Snake America Forty Six
Snake is a bi-weekly magazine covering salable items. This week, a 1966 fraternity paddle of unconfirmed grain and some lame vintage lockers. Reading online? Subscribe.
eBay: Fraternity paddle, Westminster college: Some nice wood on this one. A bit of a surprise. Why don't I have a shed full of these? There's a Westminster College in: Utah, Missouri, Pennsylvania (this one) and Cambridge University, in England. There used to be one at Oxford, but it shut down, and Cambridge college is the oldest. Missouri is second-oldest. The seller says the paddle is unique and "shows the wear seen in the photos." It seems so. I wonder if the wear is from exposure to the elements--winter salt roads, the summer sun--or from the relentless paddling of poor souls. The paddle says on the back, TO DOROTHY '67 FROM SHEILA '66, and is Theta Delta chapter(1). I don't understand if this is a fraternity or sorority paddle. It's also not immediately apparent the kind of wood here. Is it hard maple? Maybe it's unfinished knotty pine. A Google search for "what is the rarest wood in the world" does not give any definitive answers. One guy on reddit says Brazilian rosewood "is pretty much the ivory of wood" in a discussion on the topic. Others digress... I checked wood-database.com for a swatch list to better identify the paddle, and found a step-by-step guide to identifying the wood in question:
Confirm it is actually solid wood.
Look at the grain color.
Look at the grain pattern.
Consider the weight and hardness of the wood.
etc., there are three more steps(2). There is no consensus guide wood grain identification guide like there is for dating vintage Lee jeans:
One wonders about the lack of an index. Do many wood professionals--not carpenters, but the guys who come in after--suffer from proximity or confirmation bias when making lumber-related decisions? Is old hard maple prettier than new plywood? Is there a cutoff date for cable spool tables? Are some parts of cable spool tables fine and other parts not, e.g. the top? There are a lot of questions. I think Kevin Bacon was really good in Animal House (USA 1978) as the guy who got paddled. He had such a great haircut in that movie.
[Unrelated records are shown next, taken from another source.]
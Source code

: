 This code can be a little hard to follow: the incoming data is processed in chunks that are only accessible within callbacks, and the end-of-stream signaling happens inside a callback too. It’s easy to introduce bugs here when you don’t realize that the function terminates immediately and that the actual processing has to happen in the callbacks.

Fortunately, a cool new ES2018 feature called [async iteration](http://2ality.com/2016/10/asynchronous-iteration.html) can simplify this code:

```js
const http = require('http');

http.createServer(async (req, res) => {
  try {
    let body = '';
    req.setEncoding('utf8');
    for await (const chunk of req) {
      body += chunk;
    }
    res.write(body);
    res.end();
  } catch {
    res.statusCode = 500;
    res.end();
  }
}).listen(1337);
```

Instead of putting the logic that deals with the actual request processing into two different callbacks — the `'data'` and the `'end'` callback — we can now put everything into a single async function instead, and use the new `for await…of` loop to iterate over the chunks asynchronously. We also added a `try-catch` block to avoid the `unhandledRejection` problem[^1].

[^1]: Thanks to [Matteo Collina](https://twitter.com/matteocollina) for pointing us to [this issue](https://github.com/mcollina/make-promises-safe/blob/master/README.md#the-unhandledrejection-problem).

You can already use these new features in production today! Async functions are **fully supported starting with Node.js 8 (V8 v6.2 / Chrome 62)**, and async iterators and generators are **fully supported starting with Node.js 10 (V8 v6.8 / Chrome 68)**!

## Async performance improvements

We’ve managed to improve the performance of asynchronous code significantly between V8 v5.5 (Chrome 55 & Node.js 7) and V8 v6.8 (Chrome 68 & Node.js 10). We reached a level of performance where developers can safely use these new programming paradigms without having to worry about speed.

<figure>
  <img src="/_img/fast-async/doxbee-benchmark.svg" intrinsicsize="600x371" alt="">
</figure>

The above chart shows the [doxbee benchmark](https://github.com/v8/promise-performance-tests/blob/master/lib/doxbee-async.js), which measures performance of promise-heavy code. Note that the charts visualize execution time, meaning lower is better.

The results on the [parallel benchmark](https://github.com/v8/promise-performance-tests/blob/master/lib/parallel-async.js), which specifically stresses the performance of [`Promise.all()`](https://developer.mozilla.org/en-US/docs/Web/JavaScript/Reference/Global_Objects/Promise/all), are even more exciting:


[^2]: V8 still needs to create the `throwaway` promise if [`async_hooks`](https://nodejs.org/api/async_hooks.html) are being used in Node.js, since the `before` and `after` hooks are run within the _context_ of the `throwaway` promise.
Craigslist: vintage lockers, set of five, $100: Man, there is nothing worse than vintage lockers. These things aren't the worst thing available on New York Craigslist but they're close. Vintage lockers sell briskly on Etsy, etc. To these specific lockers' credits, they're deep: two full feet. I just don't like them... Where in a home do they go? It's fine if you run a crab shack, I guess, or a nightclub in TriBeCa or something ... That place Demolition Depot in Harlem, on 125th between 2nd and 3rd that's five storeys high full of old U pipes roll-top mantels and and I don't know how they're still in business. I've been there twice and they have nothing. Mostly ornate metalwork. They have this toilet shaped like a runner in a pre-100-meter dash stretch (ankles to knees, head down), and you make business onto the runner's back and he has curly hair, like in ancient Greece. There are phone booths in the backyard--original British, New York--and some Subway signs. The backyard is dustier than the dusty terracotta pots inside. The one cool thing they have for sale is a milk-glass sconce and everything else is either Pennsylvania country house or house-poor dowager. They have one set of lockers, but they're not good enough for the Harlem showroom so they keep them in Bridgeport, Conn.
Thanks for reading. Suggestions always welcome.
Snake
Last Snake: Ended item compendium (ended!)
Snake Before That: Mulhauser chair, Michael Schenker Group silk scarf (still for sale; still for sale)
(1) With the caveat of who cares, there's no Theta Delta now, but there is a Theta Chi and a Theta Delta Chi. TDC goes by Theta Delta so it's probably them. Notable Theta Delta Chi brothers include: New York Times reporter Harrison Salisbury (who was first to report from North Vietnam, and was the first bureau chief there after WWII, and was an Eagle Scout), the Pulizer-winning poet Robert Frost and a 2014 stand-up comedian and Michigan graduate named Joe Rogan.
(2) There's a hard maple rolling pin on that site that looks similar... I'd be remiss not to mention the high level of wood scholarship in North America. Also that our Department of Agriculture maintains a wood factsheet--free to citizens (like me, I'm American)--to identify teak from plywood for aspirants and handlers alike. I haven't tried it but I'm sure it's pretty good.